> TASK GOAL
Copy every line from the records below that carries the word "similarity".
-- DATA FOR REVIEW follows --
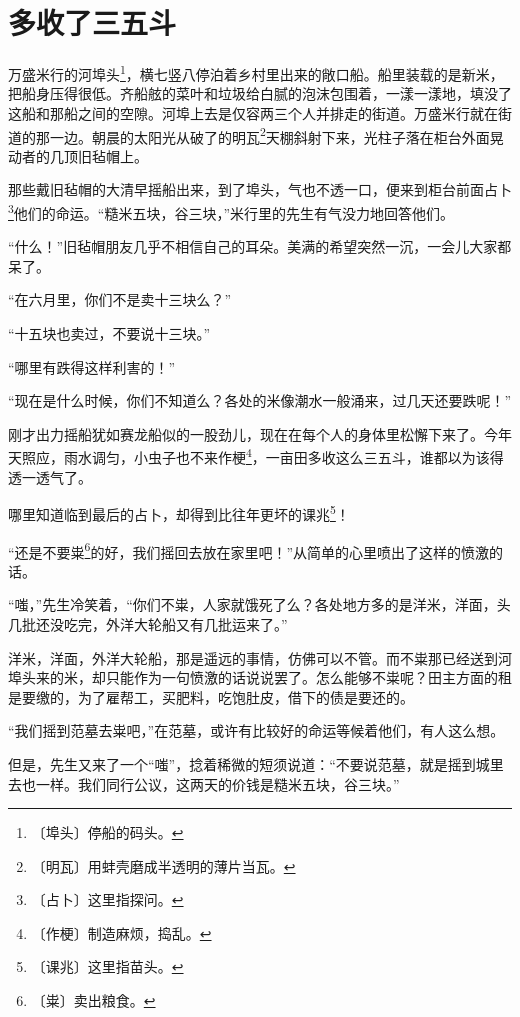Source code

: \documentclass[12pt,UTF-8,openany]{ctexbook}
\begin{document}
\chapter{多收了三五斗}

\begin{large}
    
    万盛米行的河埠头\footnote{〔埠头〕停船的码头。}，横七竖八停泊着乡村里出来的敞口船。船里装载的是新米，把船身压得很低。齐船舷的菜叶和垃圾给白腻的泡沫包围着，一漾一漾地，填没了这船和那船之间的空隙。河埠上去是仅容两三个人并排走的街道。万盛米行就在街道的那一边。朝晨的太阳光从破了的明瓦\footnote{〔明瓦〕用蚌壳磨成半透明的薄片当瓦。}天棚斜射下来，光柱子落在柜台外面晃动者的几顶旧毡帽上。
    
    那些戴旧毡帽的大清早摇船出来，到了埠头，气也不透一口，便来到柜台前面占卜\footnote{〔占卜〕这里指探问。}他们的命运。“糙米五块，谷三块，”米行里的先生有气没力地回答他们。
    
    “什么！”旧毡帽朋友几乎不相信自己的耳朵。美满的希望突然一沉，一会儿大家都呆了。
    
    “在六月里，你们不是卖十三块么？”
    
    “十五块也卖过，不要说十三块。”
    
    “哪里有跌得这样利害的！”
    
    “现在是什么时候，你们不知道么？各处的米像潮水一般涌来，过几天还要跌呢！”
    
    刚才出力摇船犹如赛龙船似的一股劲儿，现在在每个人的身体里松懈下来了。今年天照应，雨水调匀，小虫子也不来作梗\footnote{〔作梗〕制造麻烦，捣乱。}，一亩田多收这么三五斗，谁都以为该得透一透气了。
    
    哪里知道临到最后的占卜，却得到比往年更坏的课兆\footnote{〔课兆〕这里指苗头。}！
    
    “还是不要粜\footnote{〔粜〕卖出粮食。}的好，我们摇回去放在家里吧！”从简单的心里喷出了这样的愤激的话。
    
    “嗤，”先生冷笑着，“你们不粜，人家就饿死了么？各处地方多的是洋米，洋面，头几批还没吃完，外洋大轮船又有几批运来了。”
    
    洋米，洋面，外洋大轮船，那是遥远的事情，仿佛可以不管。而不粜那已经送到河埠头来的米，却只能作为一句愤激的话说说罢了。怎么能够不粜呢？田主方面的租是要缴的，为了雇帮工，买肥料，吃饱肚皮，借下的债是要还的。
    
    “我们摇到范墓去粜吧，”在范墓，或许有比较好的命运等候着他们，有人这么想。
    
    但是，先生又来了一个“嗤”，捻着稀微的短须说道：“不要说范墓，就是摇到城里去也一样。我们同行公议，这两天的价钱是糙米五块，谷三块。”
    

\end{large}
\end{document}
-- DATA FOR REVIEW concluded --
-- DATA FOR REVIEW follows --
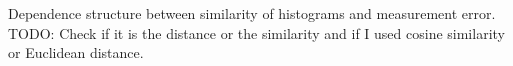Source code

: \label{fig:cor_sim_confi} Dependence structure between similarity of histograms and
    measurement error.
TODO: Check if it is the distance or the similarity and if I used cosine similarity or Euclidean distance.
-- DATA FOR REVIEW concluded --
> COMPLETED TASK
: \label{fig:cor_sim_confi} Dependence structure between similarity of histograms and
TODO: Check if it is the distance or the similarity and if I used cosine similarity or Euclidean distance.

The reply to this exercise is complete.